KAMER VOOR HET NOTARIAAT IN HET RESSORT ARNHEM-LEEUWARDEN

Kenmerk: 07.831/2013/28 (klacht 6)

Beslissing van de Kamer voor het notariaat in het ressort Arnhem-Leeuwarden op de klacht van

[..],

woonplaats kiezende te [..],

tegen

[..] ,

kandidaat-notaris te [..].

Partijen zullen verder als ‘klager’ en ‘de kandidaat-notaris’ worden aangeduid.

1. De procedure

Het verloop van de procedure blijkt uit:

- de brief met bijlagen van klager van 16 februari 2013, waarin de klacht tegen de kandidaat-notaris is neergelegd;

- de brief van de secretaris van de Kamer van 28 februari 2013;

- de brief van klager van 4 maart 2013;

- de brief met een bijlage van de kandidaat-notaris van 28 maart 2013;

- de brief van klager van 8 april 2013;

- de brief van de kandidaat-notaris van 2 mei 2013;

- de mondelinge behandeling van de klacht op 29 mei 2013, waarbij zijn verschenen klager, de kandidaat-notaris alsmede [A], notaris aan het kantoor waar de kandidaat-notaris werkzaam is;

- de pleitnotities van klager.

2. De feiten

2.1. De kandidaat-notaris is boedelnotaris in de nalatenschap van de moeder van klager, mevrouw [B]. De executeurs van deze nalatenschap waren twee zussen van klager.

2.2. Klager heeft, samen met zijn zus [C], bij de rechtbank ’s-Hertogenbosch (zaaknummer ..) een verzoek gedaan tot benoeming van een vereffenaar in de nalatenschap. Verweerders in de procedure zijn de vier overige zussen van klager, waaronder de twee (toenmalige) executeurs.
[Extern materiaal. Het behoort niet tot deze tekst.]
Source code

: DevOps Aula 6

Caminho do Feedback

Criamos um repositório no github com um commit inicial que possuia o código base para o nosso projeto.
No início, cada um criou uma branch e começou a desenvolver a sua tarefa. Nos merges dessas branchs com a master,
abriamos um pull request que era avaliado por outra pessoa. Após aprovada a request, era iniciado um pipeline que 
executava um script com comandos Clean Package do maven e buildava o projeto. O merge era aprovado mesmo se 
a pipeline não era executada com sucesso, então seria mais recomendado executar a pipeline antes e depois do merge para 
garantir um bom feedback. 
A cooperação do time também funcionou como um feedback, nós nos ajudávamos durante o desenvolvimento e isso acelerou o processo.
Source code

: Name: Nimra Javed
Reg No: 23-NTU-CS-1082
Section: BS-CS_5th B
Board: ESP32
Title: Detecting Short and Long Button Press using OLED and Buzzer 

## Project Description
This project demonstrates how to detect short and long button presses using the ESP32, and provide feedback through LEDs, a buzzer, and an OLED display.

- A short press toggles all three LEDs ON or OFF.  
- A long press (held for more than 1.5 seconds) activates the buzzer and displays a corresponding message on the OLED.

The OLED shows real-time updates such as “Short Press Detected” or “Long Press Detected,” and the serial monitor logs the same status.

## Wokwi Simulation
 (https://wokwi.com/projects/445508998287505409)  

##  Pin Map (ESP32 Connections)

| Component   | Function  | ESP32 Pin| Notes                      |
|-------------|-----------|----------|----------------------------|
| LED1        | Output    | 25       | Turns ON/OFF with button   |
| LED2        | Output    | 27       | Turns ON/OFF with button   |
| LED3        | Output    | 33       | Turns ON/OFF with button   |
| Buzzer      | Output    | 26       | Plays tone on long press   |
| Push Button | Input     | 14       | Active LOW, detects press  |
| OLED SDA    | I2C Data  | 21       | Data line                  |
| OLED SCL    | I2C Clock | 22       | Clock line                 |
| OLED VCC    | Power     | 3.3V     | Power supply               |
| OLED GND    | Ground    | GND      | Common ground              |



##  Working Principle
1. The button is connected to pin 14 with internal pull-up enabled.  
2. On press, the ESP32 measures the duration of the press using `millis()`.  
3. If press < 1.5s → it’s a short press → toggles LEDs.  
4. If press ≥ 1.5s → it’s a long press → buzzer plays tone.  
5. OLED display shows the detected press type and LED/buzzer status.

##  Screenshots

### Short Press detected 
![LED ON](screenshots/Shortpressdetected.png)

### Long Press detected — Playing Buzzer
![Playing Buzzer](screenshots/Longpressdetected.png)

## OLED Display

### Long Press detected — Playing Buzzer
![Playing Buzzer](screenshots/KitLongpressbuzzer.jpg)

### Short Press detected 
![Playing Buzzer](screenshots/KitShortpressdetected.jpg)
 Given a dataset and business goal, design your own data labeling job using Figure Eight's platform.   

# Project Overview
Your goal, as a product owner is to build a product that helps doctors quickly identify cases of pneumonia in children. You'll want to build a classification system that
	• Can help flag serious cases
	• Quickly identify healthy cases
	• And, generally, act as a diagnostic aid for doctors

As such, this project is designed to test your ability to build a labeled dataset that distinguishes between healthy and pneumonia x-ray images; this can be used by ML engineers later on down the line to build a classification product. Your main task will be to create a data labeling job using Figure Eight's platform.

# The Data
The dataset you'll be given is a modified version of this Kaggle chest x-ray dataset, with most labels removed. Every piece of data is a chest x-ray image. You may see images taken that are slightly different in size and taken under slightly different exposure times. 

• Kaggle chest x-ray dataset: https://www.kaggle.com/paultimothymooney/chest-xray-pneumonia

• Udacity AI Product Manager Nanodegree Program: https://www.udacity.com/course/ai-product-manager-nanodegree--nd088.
2.3. De kandidaat-notaris heeft, in het kader van voornoemde procedure, op verzoek van de advocaat van verweerders een verklaring opgesteld ten behoeve van de rechtbank ’s-Hertogenbosch. De verklaring is gedateerd op 14 september 2012.

2.4. Op de declaratie van de kandidaat-notaris is vermeld dat op 13 september 2012 vijftien minuten zijn besteed aan het opstellen van de verklaring en op 20 september 2012 twee uur en veertig minuten.

2.5. De rechtbank ’s-Hertogenbosch heeft bij beschikking van 6 november 2012 het verzoek tot benoeming van een vereffenaar toegewezen. Daartegen is door verweerders in die procedure hoger beroep ingesteld bij het hof ’s-Hertogenbosch.

3. De klacht

3.1. Klager voert de volgende klachtonderdelen aan:

a. De kandidaat-notaris heeft (tenminste) de schijn van partijdigheid gewekt door het opstellen van de hiervoor onder 2.3. genoemde verklaring ten behoeve van de rechtbank ’s-Hertogenbosch, terwijl daarom door de rechtbank niet was verzocht.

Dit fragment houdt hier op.